Chapter 6. Scanning

Table of Contents

1. Scanning profiles
2. Attributes generation
2.1. Fixed
2.2. DocumentType
2.3. Incremented
3. Empty page detection
3.1. Attributes

Tahiti has wide support for scanning and supports desktop, mid-range and also hi-speed scanners. It is important to carefully prepare scanning process. Such process have to be cost/time efective. There are lot of different scenarios and Tahiti can be easily accomodated for such process. Scanning is often directly connect not only with the document digitalization but also with document identification - attaching document type, filling attributes and sending document to the document store.

Some of the possible scanning scenarios:

Used scenario depends on the type of the scanned documents, amount of documents and other conditions. It is also possible to use combination ot these methods.

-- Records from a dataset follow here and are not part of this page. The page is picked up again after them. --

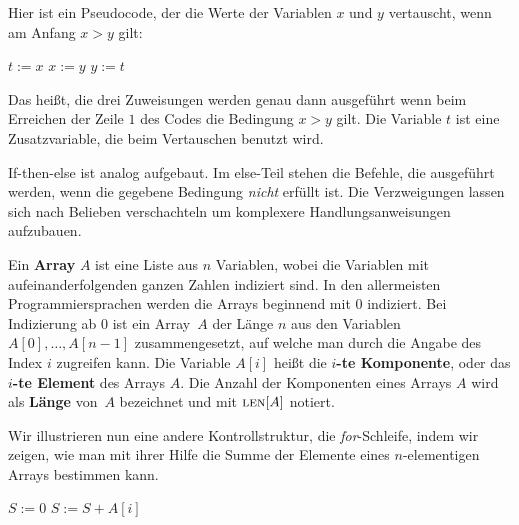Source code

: \begin{bsp} 
Hier ist ein Pseudocode, der die Werte der Variablen $x$ und $y$ vertauscht, wenn am Anfang $x>y$ gilt: 
\begin{center}
	\begin{algorithmic}[1]
		\STATE $t:=x$
		\STATE $x:=y$
		\STATE $y:=t$
		\ENDIF
	\end{algorithmic}
\end{center}
Das heißt, die drei Zuweisungen werden genau dann ausgeführt wenn beim Erreichen der Zeile $1$ des Codes die Bedingung $x>y$ gilt. Die Variable $t$ ist eine Zusatzvariable, die beim Vertauschen benutzt wird. 

If-then-else ist analog aufgebaut. Im else-Teil stehen die Befehle, die ausgeführt werden, wenn die gegebene Bedingung \emph{nicht} erfüllt ist. 
Die Verzweigungen lassen sich nach Belieben verschachteln um komplexere Handlungsanweisungen aufzubauen.
\end{bsp} 

\begin{defn} 
Ein \textbf{Array} $A$ ist eine Liste aus $n$ Variablen, wobei die Variablen mit aufeinanderfolgenden ganzen Zahlen indiziert sind. In den allermeisten Programmiersprachen werden die Arrays beginnend mit $0$ indiziert. Bei Indizierung ab $0$ ist ein Array~$A$ der Länge $n$ aus den Variablen $A[0],\ldots,A[n-1]$ zusammengesetzt, auf welche man durch die Angabe des Index $i$ zugreifen kann. Die Variable $A[i]$ heißt die \textbf{$i$-te Komponente}, oder das \textbf{$i$-te Element} des Arrays $A$. Die Anzahl der Komponenten eines Arrays $A$ wird als \textbf{Länge} von~$A$ bezeichnet und mit $\mathop{\text{\textsc{len}}}[A]$ notiert.
\end{defn} 

\begin{bsp} 
Wir illustrieren nun eine andere Kontrollstruktur, die \emph{for}-Schleife, indem wir zeigen, wie man mit ihrer Hilfe die Summe der Elemente eines $n$-elementigen Arrays bestimmen kann. 

\begin{center}
	\begin{algorithmic}[1]
		\STATE $S:=0$
		\STATE $S:=S+A[i]$
		\ENDFOR
	\end{algorithmic}
\end{center}
\end{bsp} 


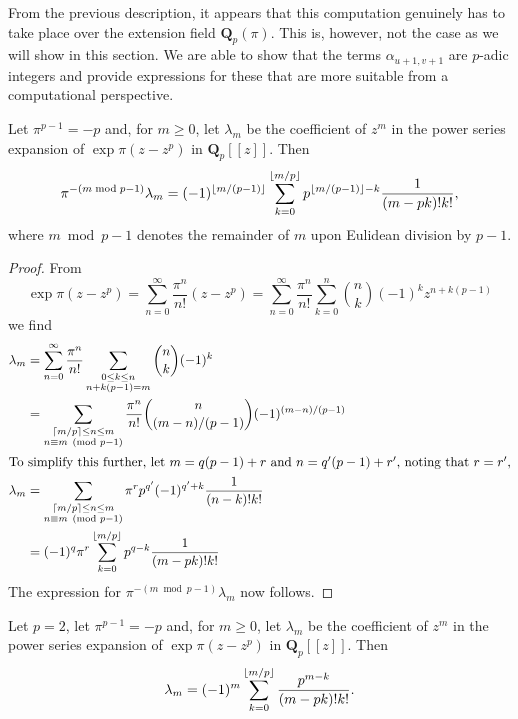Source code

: From the previous description, it appears that this computation 
genuinely has to take place over the extension field 
$\mathbf{Q}_p(\pi)$.  This is, however, not the case as we 
will show in this section.  We are able to show that the terms 
$\alpha_{u+1,v+1}$ are $p$-adic integers and provide expressions 
for these that are more suitable from a computational perspective.  

\begin{lem} \label{lem:lambdam}
Let $\pi^{p-1} = -p$ and, for $m \geq 0$, let $\lambda_m$ 
be the coefficient of $z^m$ in the power series expansion 
of $\exp \pi (z - z^p)$ in $\mathbf{Q}_p[[z]]$.  Then 
\begin{equation*}
\pi^{- (m \bmod {p-1})} \lambda_m = (-1)^{\left\lfloor m/(p-1)\right\rfloor} \sum_{k=0}^{\left\lfloor m/p\right\rfloor} p^{\left\lfloor m/(p-1)\right\rfloor - k} \frac{1}{(m-pk)! k!},
\end{equation*}
where $m \bmod{p-1}$ denotes the remainder of $m$ upon Eulidean 
division by $p-1$.
\end{lem}

\begin{proof}
From
\begin{equation*}
\exp \pi (z - z^p) = \sum_{n=0}^{\infty} \frac{\pi^n}{n!} (z - z^p) 
                   = \sum_{n=0}^{\infty} \frac{\pi^n}{n!} \sum_{k=0}^n \binom{n}{k} (-1)^k z^{n + k(p-1)}
\end{equation*}
we find 
\begin{align*}
\lambda_m & = \sum_{n = 0}^{\infty} \frac{\pi^n}{n!} \sum_{\substack{0 \leq k \leq n\\n + k(p-1) = m}} \binom{n}{k} (-1)^k \\
          & = \sum_{\substack{\left\lceil m/p\right\rceil \leq n \leq m\\ n \equiv m \pmod{p-1}}} \frac{\pi^n}{n!} \binom{n}{(m-n)/(p-1)} (-1)^{(m-n)/(p-1)} \\
\intertext{To simplify this further, let $m = q(p-1) + r$ and $n = q'(p-1) + r'$, noting that $r = r'$,}
\lambda_m & = \sum_{\substack{\left\lceil m/p\right\rceil \leq n \leq m\\ n \equiv m \pmod{p-1}}} \pi^r p^{q'} (-1)^{q' + k} \frac{1}{(n-k)! k!} \\
          & = (-1)^q \pi^r \sum_{k=0}^{\left\lfloor m/p\right\rfloor} p^{q - k} \frac{1}{(m - pk)!k!}
\end{align*}
The expression for $\pi^{-(m \bmod{p-1})} \lambda_m$ now follows.
\end{proof}

\begin{cor} \label{cor:lambda2}
Let $p = 2$, let $\pi^{p-1} = -p$ and, for $m \geq 0$, let $\lambda_m$ 
be the coefficient of $z^m$ in the power series expansion of 
$\exp \pi (z - z^p)$ in $\mathbf{Q}_p[[z]]$.  Then 
\begin{equation*}
\lambda_m = (-1)^m \sum_{k=0}^{\left\lfloor m/p\right\rfloor} \frac{p^{m - k}}{(m - pk)! k!}.
\end{equation*}
\end{cor}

Important part of the efective scanning process is to use predefined Section 1, “Scanning profiles”. These profiles are stored in stand-alone xml file which can be distributed to the users. Profiles can be also used to further automate document processing, set barcode recognition options and generation of attributes.

1. Scanning profiles

Scanning profiles are defined in the xml file. This file is part of the configuration and is called scans.xml. File has to be in one of the following locations:

  • <tahiti-dir>/locale/<locale>/scans.xml

  • <tahiti-dir>/configs/<domain>/scans.xml

  • <repository>/<domain>/scans.xml

scans.xml can contain list of definitions common for all scanners and also individual list of definition for given scanner. Following example contains two profiles common for all scanners. First profile is called "ADF-gray-150" and second "Flat-Photo 9x13". Profile name should be short and easily understandable. E.g. First part of name in the example says if automatic document feeder (ADF) is used or flat scanner (Flat).

Example 6.1. scans.xml

<?xml version="1.0"?>
<scan_formats>
 <scanner ProductName="*">
  <format id="1" name="ADF-gray-150" 
          resolution="150" depth="8" 
          feeder="1" autofeed="1"
          duplex="0" 
          size_x="8.268" size_y="11.692"
          option="compression=30;" /> 
  <format id="2" name="Flat-Photo 9x13"
          resolution="300" depth="24"
          feeder="0" autofeed="0"
          duplex="0" 
          size_y="4.2" size_x="5.8" /> 
 </scanner>
</scan_formats>

There have to be root tag called <scan_formats>. This contains one or more tags called <scanner> each describing configuration for one scanner. Common configuration for all scanners is <scanner ProductName="*"> and each configuration file heve to contain such entry. There can be used name of the scanner instead of asterisk for individual scanner configuration.

Tag <scanner> contains list of predefined scanning profiles. Each of them is defined inside separate tag <format>.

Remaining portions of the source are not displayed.